Within the hidden world, the Order has a reputation for competence and principled inflexibility. Its members know what they are doing and why. They also operate within a framework for determining which actions are appropriate — a framework built from generations of direct experience with covenant dynamics — and they will not compromise that framework in the field. This has, on documented occasions, led them to refuse or abort operations that their secular partners considered complete.
History
The Order's formal founding documentation dates to several centuries past, when a group of practitioners who had been operating informally for at least two generations prior chose to codify what they knew and build structures that could outlast individuals. The founding documents describe the Order's purpose with unusual precision: to understand the nature of covenants with the Illuminated, to train those who carry such covenants for their proper use, and to protect communities from the entities those covenants were established to oppose.
What distinguishes the Order from other practitioner organizations is its founding premise: that the Illuminated are not gods, not angels in any comfortable sense, but something vast and real that entered into agreements with specific bloodlines for specific purposes — and that those agreements carry obligations on both sides. The Illuminated's warmth is real. So are its expectations. The Order was built by people who had learned this through experience, and its entire training tradition is oriented toward helping practitioners understand both sides of what they carry.

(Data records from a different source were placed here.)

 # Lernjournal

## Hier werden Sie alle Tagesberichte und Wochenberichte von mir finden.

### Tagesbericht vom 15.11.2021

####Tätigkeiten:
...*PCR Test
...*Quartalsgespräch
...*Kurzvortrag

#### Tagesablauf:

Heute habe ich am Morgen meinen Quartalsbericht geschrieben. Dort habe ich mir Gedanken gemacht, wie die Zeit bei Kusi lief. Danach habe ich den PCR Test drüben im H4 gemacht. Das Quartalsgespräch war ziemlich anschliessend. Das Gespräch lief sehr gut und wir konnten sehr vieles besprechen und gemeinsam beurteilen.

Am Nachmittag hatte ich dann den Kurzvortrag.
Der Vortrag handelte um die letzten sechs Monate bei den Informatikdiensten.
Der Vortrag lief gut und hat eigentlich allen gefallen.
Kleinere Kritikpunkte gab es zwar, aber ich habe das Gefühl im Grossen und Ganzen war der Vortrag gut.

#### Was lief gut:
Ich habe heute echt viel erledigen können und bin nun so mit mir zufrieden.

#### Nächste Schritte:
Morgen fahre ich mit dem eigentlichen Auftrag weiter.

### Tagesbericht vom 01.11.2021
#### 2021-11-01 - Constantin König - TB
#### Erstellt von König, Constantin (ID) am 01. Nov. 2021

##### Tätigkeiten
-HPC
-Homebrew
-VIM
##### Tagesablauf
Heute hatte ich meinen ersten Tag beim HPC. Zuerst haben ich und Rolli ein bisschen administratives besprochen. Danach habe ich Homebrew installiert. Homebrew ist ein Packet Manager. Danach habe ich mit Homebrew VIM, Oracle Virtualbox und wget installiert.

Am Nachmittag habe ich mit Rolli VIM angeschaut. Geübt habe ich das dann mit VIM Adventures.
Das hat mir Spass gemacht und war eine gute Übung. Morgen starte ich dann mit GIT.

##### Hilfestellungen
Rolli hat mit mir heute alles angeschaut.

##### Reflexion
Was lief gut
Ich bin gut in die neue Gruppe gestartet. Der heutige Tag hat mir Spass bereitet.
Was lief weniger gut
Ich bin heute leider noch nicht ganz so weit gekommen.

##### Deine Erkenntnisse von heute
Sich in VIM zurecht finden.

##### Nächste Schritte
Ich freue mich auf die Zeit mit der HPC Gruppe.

This position has generated friction with every religious institution that has encountered it. The institutions want the Order's results without the Order's theology. The Order tolerates this arrangement because the institutional relationships provide material resources and cover, and because the Order's actual beliefs are not something most institutions are prepared to hear in detail.
The Order has survived several periods of active persecution, at least three major internal schisms over operational scope and doctrinal interpretation, and the collapse of multiple institutional frameworks that once recognized and supported it. Its current form is leaner than its historical peak. The operational knowledge base has been preserved. The training tradition has continued without significant interruption.
Structure
The Order is organized in a modified community hierarchy adapted for contemporary operational work.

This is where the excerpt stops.